L’affaire a été retenue à l’audience le 15 avril 2025.

A cette audience, la SAS Boreas real estate, représentée par son avocat, sollicite le bénéfice de son exploit introductif d’instance.

Bien que régulièrement assignée selon les modalités de l’article 656 du code de procédure civile, la SARL Carbone n’a pas constitué avocat.

Au visa de l’article 455 du code de procédure civile, il est renvoyé aux écritures précitées pour plus ample exposé de l’argumentation de la demanderesse.

L’ordonnance a été mise en délibéré pour être prononcée par mise à disposition au greffe le 20 mai 2025.

MOTIFS DE LA DÉCISION

Sur la réouverture des débats.

Aux termes de l’article 369 du code de procédure civile, l'instance est notamment interrompue par l'effet du jugement qui prononce la sauvegarde, le redressement judiciaire ou la liquidation judiciaire dans les causes où il emporte assistance ou dessaisissement du débiteur.

Par ailleurs, selon l’article 444 du même code, le président peut ordonner la réouverture des débats.
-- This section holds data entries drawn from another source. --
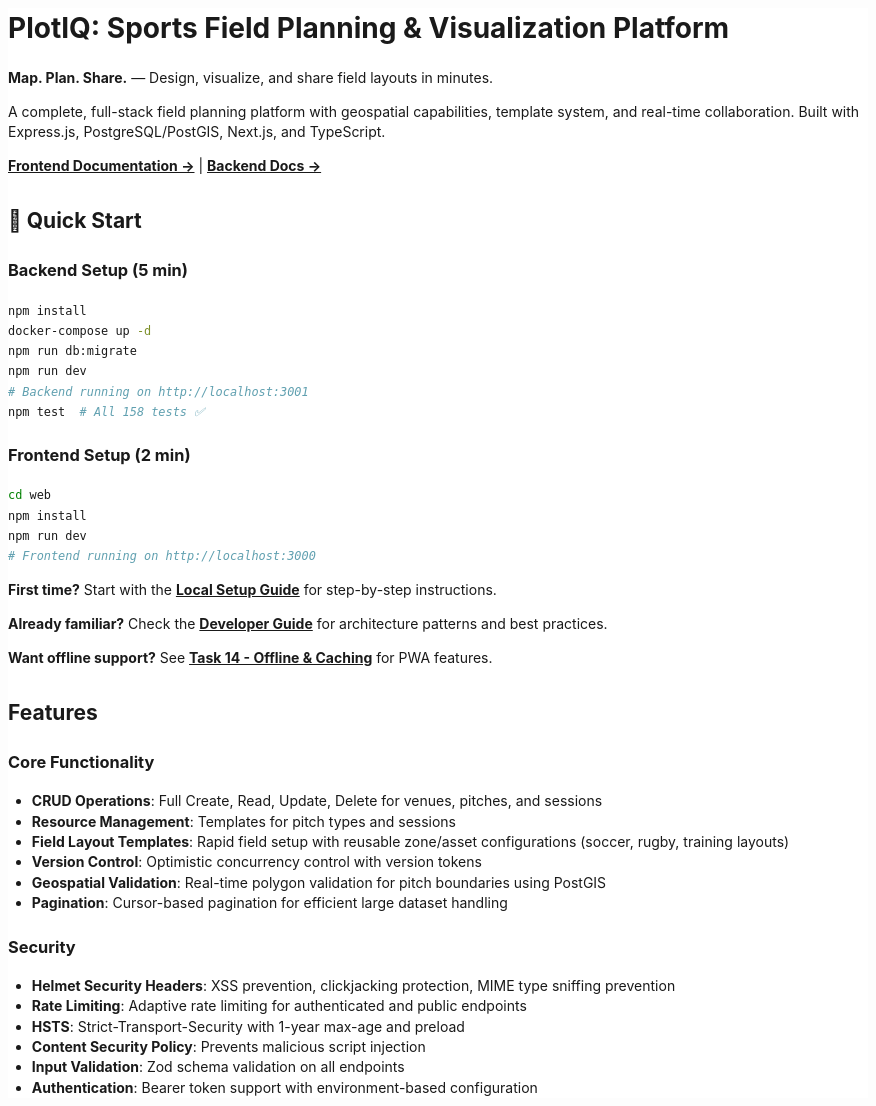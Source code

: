 # PlotIQ: Sports Field Planning & Visualization Platform

**Map. Plan. Share.** — Design, visualize, and share field layouts in minutes.

A complete, full-stack field planning platform with geospatial capabilities, template system, and real-time collaboration. Built with Express.js, PostgreSQL/PostGIS, Next.js, and TypeScript.

**[Frontend Documentation →](web/README.md)** | **[Backend Docs →](LOCAL_SETUP.md)**

## 🚀 Quick Start

### Backend Setup (5 min)
```bash
npm install
docker-compose up -d
npm run db:migrate
npm run dev
# Backend running on http://localhost:3001
npm test  # All 158 tests ✅
```

### Frontend Setup (2 min)
```bash
cd web
npm install
npm run dev
# Frontend running on http://localhost:3000
```

**First time?** Start with the **[Local Setup Guide](LOCAL_SETUP.md)** for step-by-step instructions.

**Already familiar?** Check the **[Developer Guide](DEVELOPER_GUIDE.md)** for architecture patterns and best practices.

**Want offline support?** See **[Task 14 - Offline & Caching](TASK_14_OFFLINE_CACHING.md)** for PWA features.

## Features

### Core Functionality
- **CRUD Operations**: Full Create, Read, Update, Delete for venues, pitches, and sessions
- **Resource Management**: Templates for pitch types and sessions
- **Field Layout Templates**: Rapid field setup with reusable zone/asset configurations (soccer, rugby, training layouts)
- **Version Control**: Optimistic concurrency control with version tokens
- **Geospatial Validation**: Real-time polygon validation for pitch boundaries using PostGIS
- **Pagination**: Cursor-based pagination for efficient large dataset handling

### Security
- **Helmet Security Headers**: XSS prevention, clickjacking protection, MIME type sniffing prevention
- **Rate Limiting**: Adaptive rate limiting for authenticated and public endpoints
- **HSTS**: Strict-Transport-Security with 1-year max-age and preload
- **Content Security Policy**: Prevents malicious script injection
- **Input Validation**: Zod schema validation on all endpoints
- **Authentication**: Bearer token support with environment-based configuration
En l’espèce, il apparaît que la société défenderesse fait l’objet d’une procédure de liquidation judiciaire. Il y a lieu d’ordonner la réouverture des débats et d’inviter la demanderesse à mettre en cause le liquidateur.

PAR CES MOTIFS

Statuant en référés, par décision réputée contradictoire, mise à disposition au greffe,

ORDONNONS la réouverture des débats à l’audience du 8 juillet 2025 à 14h00 ;

INVITONS la société Boreas Real Estate à mettre en cause le liquidateur de la société CARBONE ;

RESERVONS les demandes et les dépens ;

La présente ordonnance a été signée par le juge et le greffier.